The point of view shifting is not tracking the story of how people feel about each other, or how their feelings direct their decision-making.  The point of view shifts to give the reader information about the strategy and tactics of allied and opposed forces in a huge war conducted in several theaters at once, all interlinked with politics related to the various planetary origins of the factions.

It is a very complex tapestry, very closely resembling the kind of story-canvas you find in Interstellar or Galactic War novels, as well as in horse-and-sword Fantasy Novels about who will be King (and who won't).

The war In River of Bones progresses as alliances shift, and the vermin exhibit the ability to learn after making an alliance with some Japanese from WWII Earth.  The vermin raise a generation of soldiers that is able to fight in formation, hold a line, and change plans on the fly as well as invent, copy or perfect or adapt new weapons.

The humans begin to realize this shift among the vermin, understanding the Enemy as people, and begin to win over some of them as allies.  The humans from our WWII South Pacific have not yet hatched the idea that the war can be settled without exterminating an entire species.  They are too busy trying to survive to think philosophically.

All of this happens in the context of an entire Earth globe divided into geographic factions pitted against each other.  By the novels, Devil's Due and River of Bones, the series begins to look like a Star Trek episode where humans are being tested by Aliens deliberately collecting specimens and prodding them into fighting each other.  The "real enemy" has not yet made an appearance.

Here is the author's website:
http://taylorandersonauthor.com/

It is a perfect example of marketing to a very narrow, very specific, readership, specifying exactly what the Destroyermen Series delivers -- and it is not Romance, or Happily Ever After.  It is grim defiance in the face of overwhelming odds, pockmarked with moments of triumph, and graphic moments of bloody battlefields littered with corpses.

It is fantasy in that the various factions, some not human, adopt USA-American values without resistance, examination, or thought.  Once shown a value in operation, they ALL admire it and emulate it -- or reject it and become The Enemy.

It is science fiction in that given a world with almost no technology, these Destroyermen spark an entire industrial revolution using the everyday know-how of enlisted crew.  The aliens they show technology to have among them enough geniuses to take everything up several decades and keep innovating.

Of course, since it is a war, the applications of technology are all to guns and ways to deliver explosions at a distance (aircraft, missiles, depth charges).

Just as in the Star Trek episode about the Gorn, they make everything for modern industry out of resources just discovered and easily available.

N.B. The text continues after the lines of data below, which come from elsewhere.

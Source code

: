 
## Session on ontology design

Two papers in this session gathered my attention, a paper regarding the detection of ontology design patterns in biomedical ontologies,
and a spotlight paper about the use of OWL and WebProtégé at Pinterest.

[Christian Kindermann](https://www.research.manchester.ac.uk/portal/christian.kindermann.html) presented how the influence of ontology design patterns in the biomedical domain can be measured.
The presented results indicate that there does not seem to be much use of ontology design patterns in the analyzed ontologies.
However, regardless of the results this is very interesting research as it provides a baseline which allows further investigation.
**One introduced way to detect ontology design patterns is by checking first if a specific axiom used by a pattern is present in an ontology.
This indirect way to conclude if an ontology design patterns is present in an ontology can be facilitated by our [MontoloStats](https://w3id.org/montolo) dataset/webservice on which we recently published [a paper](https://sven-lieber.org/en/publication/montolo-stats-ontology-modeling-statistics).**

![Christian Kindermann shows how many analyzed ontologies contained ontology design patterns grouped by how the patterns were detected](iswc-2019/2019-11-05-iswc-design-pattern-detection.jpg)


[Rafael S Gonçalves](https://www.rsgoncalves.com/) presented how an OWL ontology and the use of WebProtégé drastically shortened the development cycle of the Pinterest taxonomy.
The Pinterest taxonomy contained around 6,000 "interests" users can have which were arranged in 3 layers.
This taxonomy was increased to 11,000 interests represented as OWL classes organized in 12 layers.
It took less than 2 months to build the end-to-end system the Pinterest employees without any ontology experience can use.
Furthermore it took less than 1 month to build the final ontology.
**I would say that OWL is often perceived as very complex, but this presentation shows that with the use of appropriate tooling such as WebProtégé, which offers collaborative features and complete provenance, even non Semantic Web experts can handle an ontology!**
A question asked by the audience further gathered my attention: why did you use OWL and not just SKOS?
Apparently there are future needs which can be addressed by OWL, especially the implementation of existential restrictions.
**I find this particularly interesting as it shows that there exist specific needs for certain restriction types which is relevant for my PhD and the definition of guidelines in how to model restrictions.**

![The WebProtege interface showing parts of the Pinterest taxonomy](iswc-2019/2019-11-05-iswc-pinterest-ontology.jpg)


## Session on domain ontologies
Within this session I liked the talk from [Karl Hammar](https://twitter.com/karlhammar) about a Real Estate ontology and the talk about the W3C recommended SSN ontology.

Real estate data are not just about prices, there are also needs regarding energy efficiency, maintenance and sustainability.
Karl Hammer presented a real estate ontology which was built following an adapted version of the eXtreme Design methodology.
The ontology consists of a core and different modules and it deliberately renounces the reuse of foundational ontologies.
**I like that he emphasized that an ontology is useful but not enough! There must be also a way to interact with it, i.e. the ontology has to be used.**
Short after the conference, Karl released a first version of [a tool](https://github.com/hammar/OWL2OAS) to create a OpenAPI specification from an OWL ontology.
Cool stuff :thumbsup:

None of that background makes any more sense than Love At First Sight, and Irresistible Hunk leading to Happily Ever After does to the readership this series is aimed at.

This "makes sense" issue is what we've discussed in such detail in so many posts here.  What makes sense to one group of readers is nonsense to another --- as a writer, you need a theory (or just a thesis) about why one group understands and another does not.

Closely examine (count words, look at vocabulary and use of jargon, count sentence lengths, paragraph lengths), the sections of the Destroyermen novels that describe weaponry and combat.  Compare exactly to the sections of Romance novels that describe foreplay and sex.

I would suggest you read up on recent papers on Emotional Intelligence.  Then compare the Characters in this series with the facts on Emotional Intelligence.  It seems to me, the thesis behind Military Science Fiction (or the Action Genre in general) is that Emotional Intelligence is a fatal flaw in human nature.

To puzzle out what you think, read the Destroyermen Series - or part of it, and a lot of the reviews posted on Amazon and blogs.  The audience that devours these novels rejects Romance genre.  Figure out why, write Romance FOR this readership.